Data Virtualization: To enable real-time analysis, we’ve incorporated Informatica Data Services (IDS) for data virtualization. IDS virtually integrates all types of data without actually moving the physical data thereby saving the overhead of data integration for all the raw data.

MicroStrategy Visual Insight: Traditional BI platforms are challenging to use for real-time data analysis due to the development time needed to create the required metadata. To enable real- time, ad-hoc reporting, we’ve incorporated MicroStrategy Visual Insight into our solution. This tool can query the data sources via IDS, allowing the Business Users or Analysts to discover insights from their data and take immediate action (Data Discovery).

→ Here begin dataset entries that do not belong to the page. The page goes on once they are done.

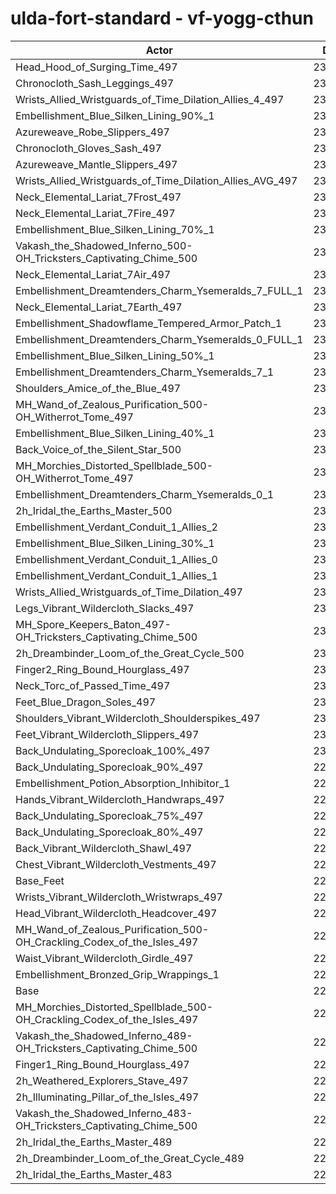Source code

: # ulda-fort-standard - vf-yogg-cthun
| Actor | DPS | Increase |
|---|:---:|:---:|
|Head_Hood_of_Surging_Time_497|237353|3.40%|
|Chronocloth_Sash_Leggings_497|233330|1.64%|
|Wrists_Allied_Wristguards_of_Time_Dilation_Allies_4_497|233247|1.61%|
|Embellishment_Blue_Silken_Lining_90%_1|233144|1.56%|
|Azureweave_Robe_Slippers_497|233131|1.56%|
|Chronocloth_Gloves_Sash_497|233069|1.53%|
|Azureweave_Mantle_Slippers_497|233065|1.53%|
|Wrists_Allied_Wristguards_of_Time_Dilation_Allies_AVG_497|232694|1.37%|
|Neck_Elemental_Lariat_7Frost_497|232445|1.26%|
|Neck_Elemental_Lariat_7Fire_497|232375|1.23%|
|Embellishment_Blue_Silken_Lining_70%_1|232363|1.22%|
|Vakash_the_Shadowed_Inferno_500-OH_Tricksters_Captivating_Chime_500|232272|1.18%|
|Neck_Elemental_Lariat_7Air_497|232070|1.10%|
|Embellishment_Dreamtenders_Charm_Ysemeralds_7_FULL_1|232028|1.08%|
|Neck_Elemental_Lariat_7Earth_497|232020|1.07%|
|Embellishment_Shadowflame_Tempered_Armor_Patch_1|231975|1.05%|
|Embellishment_Dreamtenders_Charm_Ysemeralds_0_FULL_1|231760|0.96%|
|Embellishment_Blue_Silken_Lining_50%_1|231495|0.85%|
|Embellishment_Dreamtenders_Charm_Ysemeralds_7_1|231426|0.82%|
|Shoulders_Amice_of_the_Blue_497|231288|0.75%|
|MH_Wand_of_Zealous_Purification_500-OH_Witherrot_Tome_497|231254|0.74%|
|Embellishment_Blue_Silken_Lining_40%_1|231225|0.73%|
|Back_Voice_of_the_Silent_Star_500|231155|0.70%|
|MH_Morchies_Distorted_Spellblade_500-OH_Witherrot_Tome_497|231018|0.64%|
|Embellishment_Dreamtenders_Charm_Ysemeralds_0_1|231006|0.63%|
|2h_Iridal_the_Earths_Master_500|230913|0.59%|
|Embellishment_Verdant_Conduit_1_Allies_2|230749|0.52%|
|Embellishment_Blue_Silken_Lining_30%_1|230747|0.52%|
|Embellishment_Verdant_Conduit_1_Allies_0|230698|0.50%|
|Embellishment_Verdant_Conduit_1_Allies_1|230672|0.49%|
|Wrists_Allied_Wristguards_of_Time_Dilation_497|230595|0.45%|
|Legs_Vibrant_Wildercloth_Slacks_497|230506|0.41%|
|MH_Spore_Keepers_Baton_497-OH_Tricksters_Captivating_Chime_500|230334|0.34%|
|2h_Dreambinder_Loom_of_the_Great_Cycle_500|230302|0.33%|
|Finger2_Ring_Bound_Hourglass_497|230269|0.31%|
|Neck_Torc_of_Passed_Time_497|230206|0.28%|
|Feet_Blue_Dragon_Soles_497|230080|0.23%|
|Shoulders_Vibrant_Wildercloth_Shoulderspikes_497|230080|0.23%|
|Feet_Vibrant_Wildercloth_Slippers_497|230015|0.20%|
|Back_Undulating_Sporecloak_100%_497|230008|0.20%|
|Back_Undulating_Sporecloak_90%_497|229938|0.17%|
|Embellishment_Potion_Absorption_Inhibitor_1|229871|0.14%|
|Hands_Vibrant_Wildercloth_Handwraps_497|229870|0.14%|
|Back_Undulating_Sporecloak_75%_497|229863|0.13%|
|Back_Undulating_Sporecloak_80%_497|229845|0.13%|
|Back_Vibrant_Wildercloth_Shawl_497|229809|0.11%|
|Chest_Vibrant_Wildercloth_Vestments_497|229756|0.09%|
|Base_Feet|229737|0.08%|
|Wrists_Vibrant_Wildercloth_Wristwraps_497|229730|0.08%|
|Head_Vibrant_Wildercloth_Headcover_497|229712|0.07%|
|MH_Wand_of_Zealous_Purification_500-OH_Crackling_Codex_of_the_Isles_497|229655|0.04%|
|Waist_Vibrant_Wildercloth_Girdle_497|229632|0.03%|
|Embellishment_Bronzed_Grip_Wrappings_1|229576|0.01%|
|Base|229555|0.00%|
|MH_Morchies_Distorted_Spellblade_500-OH_Crackling_Codex_of_the_Isles_497|229391|-0.07%|
|Vakash_the_Shadowed_Inferno_489-OH_Tricksters_Captivating_Chime_500|229146|-0.18%|
|Finger1_Ring_Bound_Hourglass_497|228755|-0.35%|
|2h_Weathered_Explorers_Stave_497|228662|-0.39%|
|2h_Illuminating_Pillar_of_the_Isles_497|228595|-0.42%|
|Vakash_the_Shadowed_Inferno_483-OH_Tricksters_Captivating_Chime_500|227703|-0.81%|
|2h_Iridal_the_Earths_Master_489|226929|-1.14%|
|2h_Dreambinder_Loom_of_the_Great_Cycle_489|226545|-1.31%|
|2h_Iridal_the_Earths_Master_483|224872|-2.04%|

Slow Integration: With IDS, raw data is available for analysis as soon as it is delivered to the collection system. With Visual Insight users analyse the raw “big” data to discover data that is relevant, meaningful and useful to them. This is achieved without depending on IT to create business views and merge or cleanse the data. Relevant data once captured, is cleansed and incrementally integrated into the Data Warehouse. This process is called Slow Integration. BI reports are modelled and developed to provide on-going, historical analyses.

Solution Architecture

Data Flow after implementation of our Big Data Solution

The Hadoop and Hive Data collection system assembles both semi-structured and unstructured data (1a). This system works in parallel with scheduled, routine ETL processes. In our solution, unstructured data is the primary target for real-time analysis. As such, it is fed directly into the Data Virtualization system (2a) where it is used by analysts to discover relationships, trends etc within the real time data feed. Data that is meaningful and useful is then integrated back into the Data Warehouse (5,6,7). With this architecture, our solution preserves the data flow of the existing Data Warehouse system (1,2,3,4) while integrating Big Data analytics into the system.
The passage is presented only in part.